Cyberbullying Datasets

As part of my recent MSc thesis, the subject of which was investigating using cloud services to aid in the detection of cyberbullying, I wanted to train some some machine learning models to be used to classify text as cyberbullying. As I was using a supervised machine learning approach, I required existing labelled datasets in order to train the models. I was surprised to find that not many labelled datasets exist for the cyberbullying domain, at least ones which are publicly available. In fact, Salawu et al. in their 2017 paper [1], found the lack of labelled datasets to be one of the main challenges today facing research focused on the automated detection of cyberbullying. Their research revealed only five distinct publicly available cyberbullying datasets, and these only relate to traditional social media platforms that involve text, and don’t represent newer media platforms such as SnapChat.
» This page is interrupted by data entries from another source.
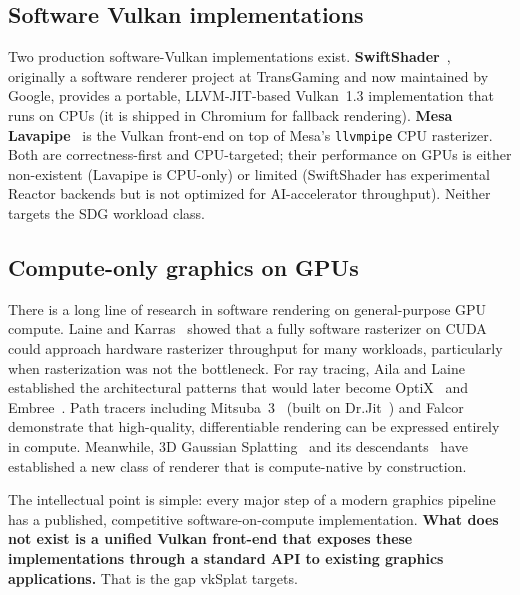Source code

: \documentclass[10pt,journal]{IEEEtran}
\begin{document}
\subsection{Software Vulkan implementations}

Two production software-Vulkan implementations exist.
\textbf{SwiftShader}~\cite{swiftshader}, originally a software renderer
project at TransGaming and now maintained by Google, provides a portable,
LLVM-JIT-based Vulkan~1.3 implementation that runs on CPUs (it is shipped
in Chromium for fallback rendering). \textbf{Mesa Lavapipe}~\cite{mesa-lavapipe}
is the Vulkan front-end on top of Mesa's \texttt{llvmpipe} CPU rasterizer.
Both are correctness-first and CPU-targeted; their performance on GPUs is
either non-existent (Lavapipe is CPU-only) or limited (SwiftShader has
experimental Reactor backends but is not optimized for AI-accelerator
throughput). Neither targets the SDG workload class.

\subsection{Compute-only graphics on GPUs}

There is a long line of research in software rendering on
general-purpose GPU compute. Laine and
Karras~\cite{laine2011software} showed that a fully software rasterizer
on CUDA could approach hardware rasterizer throughput for many workloads,
particularly when rasterization was not the bottleneck.
For ray tracing, Aila and Laine~\cite{aila2009understanding} established
the architectural patterns that would later become OptiX~\cite{parker2010optix}
and Embree~\cite{wald2014embree}. Path tracers including
Mitsuba~3~\cite{jakob2022mitsuba3} (built on Dr.Jit~\cite{jakob2022drjit})
and Falcor~\cite{benty2020falcor} demonstrate that high-quality,
differentiable rendering can be expressed entirely in compute.
Meanwhile, 3D Gaussian Splatting~\cite{kerbl20233dgs} and its
descendants~\cite{yu2024mip,huang20242dgs} have established a new class
of renderer that is compute-native by construction.

The intellectual point is simple: every major step of a modern graphics
pipeline has a published, competitive software-on-compute implementation.
\textbf{What does not exist is a unified Vulkan front-end that exposes
these implementations through a standard API to existing graphics
applications.} That is the gap vkSplat targets.

\end{document}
The datasets I came across while attempting to look for training input to my ML models were:

  • MySpace Bullying Data [2]
  • University of Wisconsin-Madison Data [3]
  • Formspring.me Data [4]
  • Data from “Anti Bully” project [5]
  • Max Planck Institute Data [6]

Each of these varies in terms of size, origin, and quality of the data labeling, but were a good starting point to my research. Some of the datasets are also quite old (some date back to 2010), but still useful nonetheless. All except the Max Planck Institute data are specific to cyberbullying – this is labelled for positive / negative sentiment, but I still found this useful for my use case.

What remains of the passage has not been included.